=== Begin Enclosure ===

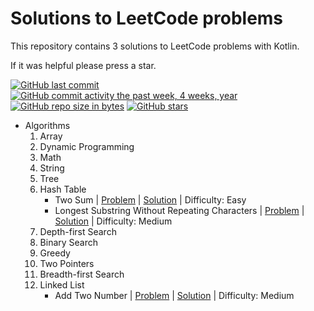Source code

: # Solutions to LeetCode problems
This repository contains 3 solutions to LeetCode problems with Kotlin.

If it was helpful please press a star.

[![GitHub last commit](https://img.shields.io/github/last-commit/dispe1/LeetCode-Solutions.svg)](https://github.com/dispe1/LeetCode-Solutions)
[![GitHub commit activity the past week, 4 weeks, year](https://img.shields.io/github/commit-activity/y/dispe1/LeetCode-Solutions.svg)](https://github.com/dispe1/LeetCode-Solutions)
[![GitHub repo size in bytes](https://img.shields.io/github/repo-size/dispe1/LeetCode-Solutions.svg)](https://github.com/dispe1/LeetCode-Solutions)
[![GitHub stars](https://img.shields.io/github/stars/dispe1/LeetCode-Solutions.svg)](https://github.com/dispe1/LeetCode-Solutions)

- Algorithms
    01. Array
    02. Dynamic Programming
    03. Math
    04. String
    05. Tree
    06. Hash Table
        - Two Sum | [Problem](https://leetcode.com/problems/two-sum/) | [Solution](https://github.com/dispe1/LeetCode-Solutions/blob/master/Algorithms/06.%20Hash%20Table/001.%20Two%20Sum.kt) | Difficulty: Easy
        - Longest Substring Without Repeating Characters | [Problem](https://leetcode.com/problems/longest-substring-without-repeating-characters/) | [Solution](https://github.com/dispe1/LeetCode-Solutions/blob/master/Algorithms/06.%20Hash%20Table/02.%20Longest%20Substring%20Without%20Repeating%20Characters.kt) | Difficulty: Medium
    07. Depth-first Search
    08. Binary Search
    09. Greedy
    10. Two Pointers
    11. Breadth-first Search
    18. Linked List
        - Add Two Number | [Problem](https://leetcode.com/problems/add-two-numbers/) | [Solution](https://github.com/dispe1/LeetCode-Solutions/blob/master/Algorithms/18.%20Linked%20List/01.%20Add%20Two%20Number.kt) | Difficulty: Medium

=== End Enclosure ===
=== Begin Enclosure ===

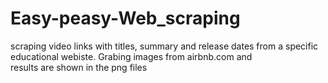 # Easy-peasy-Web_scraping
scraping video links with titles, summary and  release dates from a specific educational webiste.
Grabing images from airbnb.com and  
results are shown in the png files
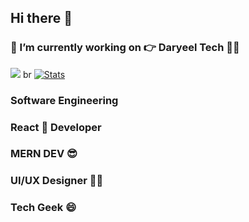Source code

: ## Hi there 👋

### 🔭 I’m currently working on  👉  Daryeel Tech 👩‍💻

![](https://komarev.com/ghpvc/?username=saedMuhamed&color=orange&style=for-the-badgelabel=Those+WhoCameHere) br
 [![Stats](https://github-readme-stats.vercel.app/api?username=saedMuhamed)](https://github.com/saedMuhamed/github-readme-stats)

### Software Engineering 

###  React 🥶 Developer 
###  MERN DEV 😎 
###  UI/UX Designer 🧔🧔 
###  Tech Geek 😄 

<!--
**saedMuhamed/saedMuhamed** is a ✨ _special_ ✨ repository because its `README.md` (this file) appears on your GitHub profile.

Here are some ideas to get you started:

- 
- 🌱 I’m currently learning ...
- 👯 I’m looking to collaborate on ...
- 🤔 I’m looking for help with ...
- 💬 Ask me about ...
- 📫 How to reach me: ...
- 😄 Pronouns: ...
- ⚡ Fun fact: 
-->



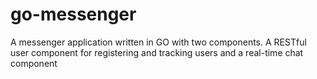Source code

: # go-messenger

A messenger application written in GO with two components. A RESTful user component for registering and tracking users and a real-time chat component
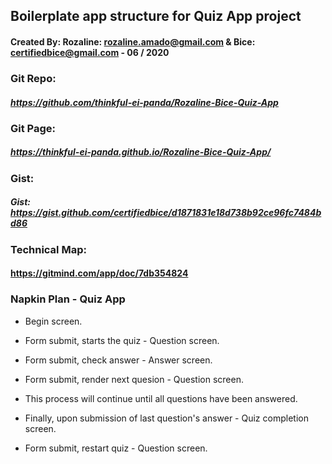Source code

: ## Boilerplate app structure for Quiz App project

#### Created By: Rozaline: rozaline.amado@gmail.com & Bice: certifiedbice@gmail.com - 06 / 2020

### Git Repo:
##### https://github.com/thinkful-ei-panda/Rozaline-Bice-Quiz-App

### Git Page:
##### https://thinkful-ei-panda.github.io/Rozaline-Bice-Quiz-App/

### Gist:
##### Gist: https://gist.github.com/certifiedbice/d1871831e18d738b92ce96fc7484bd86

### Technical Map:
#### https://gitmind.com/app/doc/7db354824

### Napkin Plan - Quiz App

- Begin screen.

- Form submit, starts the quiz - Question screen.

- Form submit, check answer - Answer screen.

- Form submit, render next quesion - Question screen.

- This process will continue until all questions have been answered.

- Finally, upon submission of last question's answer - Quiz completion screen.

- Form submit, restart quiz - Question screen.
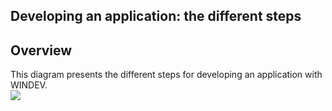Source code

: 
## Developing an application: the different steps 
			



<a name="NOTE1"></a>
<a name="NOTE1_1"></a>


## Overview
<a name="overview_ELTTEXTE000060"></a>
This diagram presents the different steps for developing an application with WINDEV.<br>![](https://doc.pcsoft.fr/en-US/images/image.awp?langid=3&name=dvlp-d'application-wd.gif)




=== End Enclosure ===
=== Begin Enclosure ===

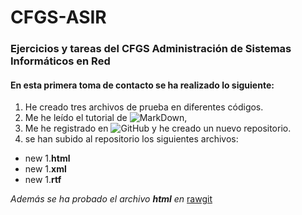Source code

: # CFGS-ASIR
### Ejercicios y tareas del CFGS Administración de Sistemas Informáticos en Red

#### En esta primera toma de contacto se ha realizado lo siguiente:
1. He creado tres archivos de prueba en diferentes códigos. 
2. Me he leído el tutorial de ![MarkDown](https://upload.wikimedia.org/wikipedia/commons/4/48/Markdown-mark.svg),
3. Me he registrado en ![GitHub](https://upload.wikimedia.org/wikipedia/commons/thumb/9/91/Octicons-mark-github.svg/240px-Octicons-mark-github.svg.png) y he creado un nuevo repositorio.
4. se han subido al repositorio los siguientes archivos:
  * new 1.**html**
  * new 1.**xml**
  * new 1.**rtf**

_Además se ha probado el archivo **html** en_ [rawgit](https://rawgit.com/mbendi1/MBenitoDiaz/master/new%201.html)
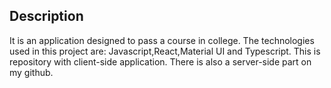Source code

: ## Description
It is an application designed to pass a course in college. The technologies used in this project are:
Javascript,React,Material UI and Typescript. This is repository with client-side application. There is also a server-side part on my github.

=== End Enclosure ===

Each line that contains the string "screen" should be copied from the data above.

● Result for this task:
- Begin screen.
- Form submit, starts the quiz - Question screen.
- Form submit, check answer - Answer screen.
- Form submit, render next quesion - Question screen.
- Finally, upon submission of last question's answer - Quiz completion screen.
- Form submit, restart quiz - Question screen.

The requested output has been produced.